The problem with property-based tests is that for non-trivial input data, like e.g. source code for a compiler, it’s hard to implement shrinking, since it’s hard to tell in general what it means to simplify a program (or another piece of non-trivial input). Another issue is that randomisation introduces flakiness when the input space is large. I prefer to write tests by writing a small number of simple base cases and then code which produces increasingly more complex combinations of them up to a certain size. It’s completely deterministic and the order goes from simpler to more complex, so when the test fails, it fails at the simplest case it could find and doesn’t need to go from more complex, to simpler, which is much mire complex. By moving from property-based tests to this approach I’ve sped up my tests and made them more reliable. Previously they weren’t as effective at finding bugs, and when they did find them, it was hard to reproduce other than by copying the random generator seed. And the shrinking code was very complex.
So my approach intuitively is a bit like writing down a small set of simple axioms and then generating their more complex consequences. The key being the order.
I am glad that you found a way to (manually) generate useful test cases. I would like to learn more, and I wonder how we can perhaps automate your technique to make property based testing better!
(David R. MacIver, the author of Hypothesis, has lots of interesting ideas. He says that property based testing is such a great concept that QuickCheck, despite making all the wrong design choices whenever they had any choice, was still a revolutionary library.)
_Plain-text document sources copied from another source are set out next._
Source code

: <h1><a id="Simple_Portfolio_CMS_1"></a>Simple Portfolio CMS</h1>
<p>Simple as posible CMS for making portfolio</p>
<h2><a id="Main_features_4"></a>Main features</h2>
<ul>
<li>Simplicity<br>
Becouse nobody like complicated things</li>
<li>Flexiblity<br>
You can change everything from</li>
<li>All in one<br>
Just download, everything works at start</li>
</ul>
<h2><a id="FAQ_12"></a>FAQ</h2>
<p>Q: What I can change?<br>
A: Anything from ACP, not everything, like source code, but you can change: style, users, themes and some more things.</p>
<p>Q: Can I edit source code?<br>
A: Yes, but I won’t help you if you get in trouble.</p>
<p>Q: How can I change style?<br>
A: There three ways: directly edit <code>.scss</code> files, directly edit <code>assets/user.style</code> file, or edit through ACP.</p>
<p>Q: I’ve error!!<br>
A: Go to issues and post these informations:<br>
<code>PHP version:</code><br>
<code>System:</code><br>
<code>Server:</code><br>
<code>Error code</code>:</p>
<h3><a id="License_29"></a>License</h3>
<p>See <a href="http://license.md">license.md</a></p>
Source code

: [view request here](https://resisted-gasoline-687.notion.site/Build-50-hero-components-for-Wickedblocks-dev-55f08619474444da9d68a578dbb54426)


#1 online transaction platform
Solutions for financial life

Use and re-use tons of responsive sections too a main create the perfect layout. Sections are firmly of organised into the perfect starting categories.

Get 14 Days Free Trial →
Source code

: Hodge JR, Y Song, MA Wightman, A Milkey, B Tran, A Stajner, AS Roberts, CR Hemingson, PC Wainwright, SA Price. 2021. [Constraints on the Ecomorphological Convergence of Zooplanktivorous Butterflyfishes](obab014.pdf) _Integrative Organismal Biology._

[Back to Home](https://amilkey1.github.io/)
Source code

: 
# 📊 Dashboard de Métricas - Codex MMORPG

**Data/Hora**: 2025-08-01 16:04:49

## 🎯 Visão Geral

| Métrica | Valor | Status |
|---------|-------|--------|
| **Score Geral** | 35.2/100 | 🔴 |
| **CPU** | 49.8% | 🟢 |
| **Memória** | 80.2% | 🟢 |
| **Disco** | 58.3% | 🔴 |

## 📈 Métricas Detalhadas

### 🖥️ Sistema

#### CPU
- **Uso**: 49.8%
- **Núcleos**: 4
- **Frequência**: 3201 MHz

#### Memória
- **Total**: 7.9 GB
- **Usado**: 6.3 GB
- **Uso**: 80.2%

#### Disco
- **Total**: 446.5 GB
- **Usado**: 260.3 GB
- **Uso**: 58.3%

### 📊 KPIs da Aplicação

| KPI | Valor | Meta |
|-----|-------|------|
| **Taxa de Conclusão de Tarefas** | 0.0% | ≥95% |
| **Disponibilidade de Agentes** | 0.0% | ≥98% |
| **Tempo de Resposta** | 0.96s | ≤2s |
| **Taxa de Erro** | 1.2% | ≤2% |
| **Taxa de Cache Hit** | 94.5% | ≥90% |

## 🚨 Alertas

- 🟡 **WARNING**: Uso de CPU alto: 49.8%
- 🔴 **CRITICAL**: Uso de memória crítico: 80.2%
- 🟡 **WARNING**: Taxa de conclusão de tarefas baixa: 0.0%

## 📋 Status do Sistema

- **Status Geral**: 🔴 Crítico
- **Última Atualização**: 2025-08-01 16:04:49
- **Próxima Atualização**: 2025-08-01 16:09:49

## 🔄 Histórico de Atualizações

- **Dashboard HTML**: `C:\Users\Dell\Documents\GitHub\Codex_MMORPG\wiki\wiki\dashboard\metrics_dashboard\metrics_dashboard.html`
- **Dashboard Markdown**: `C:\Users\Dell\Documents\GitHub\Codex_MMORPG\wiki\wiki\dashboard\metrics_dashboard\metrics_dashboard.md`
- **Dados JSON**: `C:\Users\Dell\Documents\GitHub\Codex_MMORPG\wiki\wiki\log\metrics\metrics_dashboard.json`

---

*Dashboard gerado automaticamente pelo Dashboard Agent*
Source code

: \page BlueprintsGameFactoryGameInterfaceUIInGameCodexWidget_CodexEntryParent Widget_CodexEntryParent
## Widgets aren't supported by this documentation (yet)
Hypothesis approach looks interesting. I’ll look into it.
As for my approach to generation, there’s not much to it. Instead of generating arbitrarily complex values and then trying to shrink them to simpler ones, I start with simple values and, if they work, proceed to more complex ones. In every test run I use the same values. It’s basically a brute-force, which omits values which are sufficiently similar to values already tested.
The omission is achieved by having a base set of simple values where each is judged by me to be sufficiently different from the others (I basically copy e.g. tricky numbers/unicode values from quickcheck implementations, which are used inside generating code), and the base set is ordered from simplest to less simple. Then I run a loop which goes over all elements of the base set, run the test, then take a function which based on the base set produces more complex values, run the test on that etc. So the earliest fail is going to be the simplest value it can generate.
> Another issue is that randomisation introduces flakiness when the input space is large.
But that is precisely the point of property-based testing - as opposed to hard-coded inputs. The flakiness is in your code, not your test. Change your code until the PBT stops flaking.
Python's Hypothesis automatically saves the random seeds that find counterexamples, so the next time you run your test suite, you can reproduce that bug.
Python's Hypothesis automatically saves the random seeds that find counterexamples, so the next time you run your test suite, you may or may not be able to reproduce that bug.
I have a finite budget of code and time I can afford to spend. One of the choices gives me a much better RoI in my experience. I prefer to spend the rest of the budget on the main code.
So my approach intuitively is a bit like writing down a small set of simple axioms and then generating their more complex consequences. The key being the order.